-- EXERCISE INPUT follows --

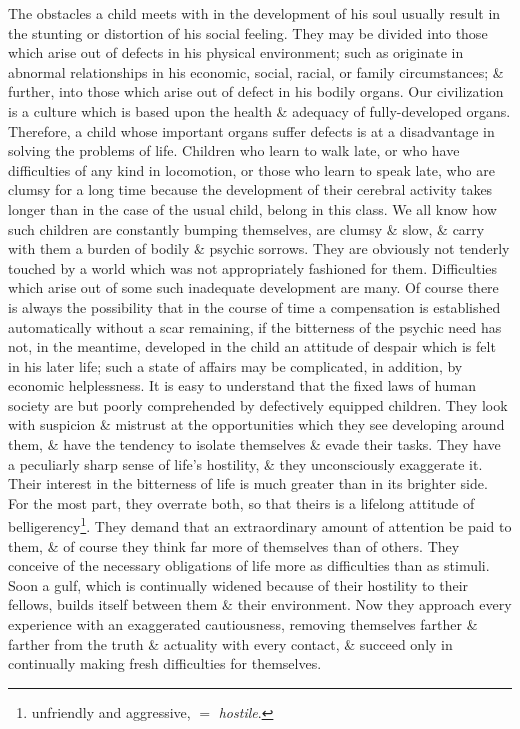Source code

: \documentclass{article}
\begin{document}
The obstacles a child meets with in the development of his soul usually result in the stunting or distortion of his social feeling. They may be divided into those which arise out of defects in his physical environment; such as originate in abnormal relationships in his economic, social, racial, or family circumstances; \& further, into those which arise out of defect in his bodily organs. Our civilization is a culture which is based upon the health \& adequacy of fully-developed organs. Therefore, a child whose important organs suffer defects is at a disadvantage in solving the problems of life. Children who learn to walk late, or who have difficulties of any kind in locomotion, or those who learn to speak late, who are clumsy for a long time because the development of their cerebral activity takes longer than in the case of the usual child, belong in this class. We all know how such children are constantly bumping themselves, are clumsy \& slow, \& carry with them a burden of bodily \& psychic sorrows. They are obviously not tenderly touched by a world which was not appropriately fashioned for them. Difficulties which arise out of some such inadequate development are many. Of course there is always the possibility that in the course of time a compensation is established automatically without a scar remaining, if the bitterness of the psychic need has not, in the meantime, developed in the child an attitude of despair which is felt in his later life; such a state of affairs may be complicated, in addition, by economic helplessness. It is easy to understand that the fixed laws of human society are but poorly comprehended by defectively equipped children. They look with suspicion \& mistrust at the opportunities which they see developing around them, \& have the tendency to isolate themselves \& evade their tasks. They have a peculiarly sharp sense of life's hostility, \& they unconsciously exaggerate it. Their interest in the bitterness of life is much greater than in its brighter side. For the most part, they overrate both, so that theirs is a lifelong attitude of belligerency\footnote{unfriendly and aggressive, $=$ {\it hostile}.}. They demand that an extraordinary amount of attention be paid to them, \& of course they think far more of themselves than of others. They conceive of the necessary obligations of life more as difficulties than as stimuli. Soon a gulf, which is continually widened because of their hostility to their fellows, builds itself between them \& their environment. Now they approach every experience with an exaggerated cautiousness, removing themselves farther \& farther from the truth \& actuality with every contact, \& succeed only in continually making fresh difficulties for themselves.
\end{document}
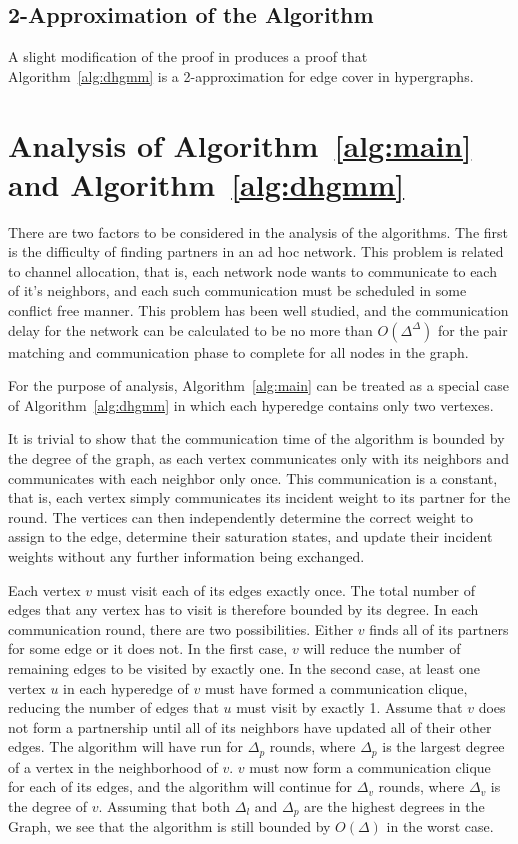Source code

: \documentclass[conference, 11pt]{IEEEtran}
\theoremstyle{definition}
\begin{document}
\subsection{2-Approximation of the Algorithm}
A slight modification of the proof in \cite{Gonzalez1995129} produces a proof that Algorithm~\ref{alg:dhgmm} is a 2-approximation for edge cover in hypergraphs.


\section{Analysis of Algorithm~\ref{alg:main} and Algorithm~\ref{alg:dhgmm}}
There are two factors to be considered in the analysis of the algorithms. The first is the difficulty of finding partners in an ad hoc network. This problem is related to channel allocation, that is, each network node wants to communicate to each of it's neighbors, and each such communication must be scheduled in some conflict free manner. This problem has been well studied, and the communication delay for the network can be calculated to be no more than $O(\Delta^{\Delta})$ for the pair matching and communication phase to complete for all nodes in the graph.\cite{4053985}

For the purpose of analysis, Algorithm~\ref{alg:main} can be treated as a special case of Algorithm~\ref{alg:dhgmm} in which each hyperedge contains only two vertexes.
 
It is trivial to show that the communication time of the algorithm is bounded by the degree of the graph, as each vertex communicates only with its neighbors and communicates with each neighbor only once. This communication is a constant, that is, each vertex simply communicates its incident weight to its partner for the round. The vertices can then independently determine the correct weight to assign to the edge, determine their saturation states, and update their incident weights without any further information being exchanged.

Each vertex $v$ must visit each of its edges exactly once. The total number of edges that any vertex has to visit is therefore bounded by its degree. In each communication round, there are two possibilities. Either $v$ finds all of its partners for some edge or it does not. In the first case, $v$ will reduce the number of remaining edges to be visited by exactly one. In the second case, at least one vertex $u$ in each hyperedge of $v$ must have formed a communication clique, reducing the number of edges that $u$ must visit by exactly 1. Assume that $v$ does not form a partnership until all of its neighbors have updated all of their other edges. The algorithm will have run for $\Delta_p$ rounds, where $\Delta_p$ is the largest degree of a vertex in the neighborhood of $v$. $v$ must now form a communication clique for each of its edges, and the algorithm will continue for $\Delta_v$ rounds, where $\Delta_v$ is the degree of $v$. Assuming that both $\Delta_l$ and $\Delta_p$ are the highest degrees in the Graph, we see that the algorithm is still bounded by $O(\Delta)$ in the worst case.
\end{document}
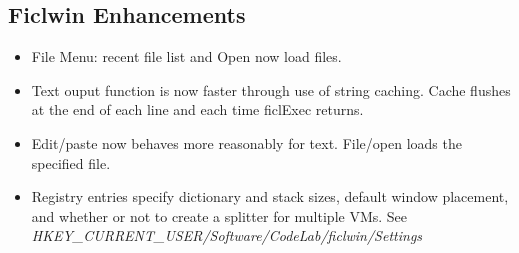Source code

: \subsection*{Ficlwin Enhancements}
\begin{itemize}[noitemsep]
	\item File Menu: recent file list and Open now load files.

	\item Text ouput function is now faster through use of string
	caching. Cache flushes at the end of each line and each time
	ficlExec returns.

	\item Edit/paste now behaves more reasonably for text.
	File/open loads the specified file.

	\item Registry entries specify dictionary and stack sizes,
	default window placement, and whether or not to create a
	splitter for multiple VMs. See
	\textit{HKEY\_CURRENT\_USER/Software/CodeLab/ficlwin/Settings}
\end{itemize}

-- EXERCISE INPUT concluded --

[WORK TASK] Among the lines above, which ones include the word "file"? Copy them.

[ANSWER BOX]
	\item File Menu: recent file list and Open now load files.
	File/open loads the specified file.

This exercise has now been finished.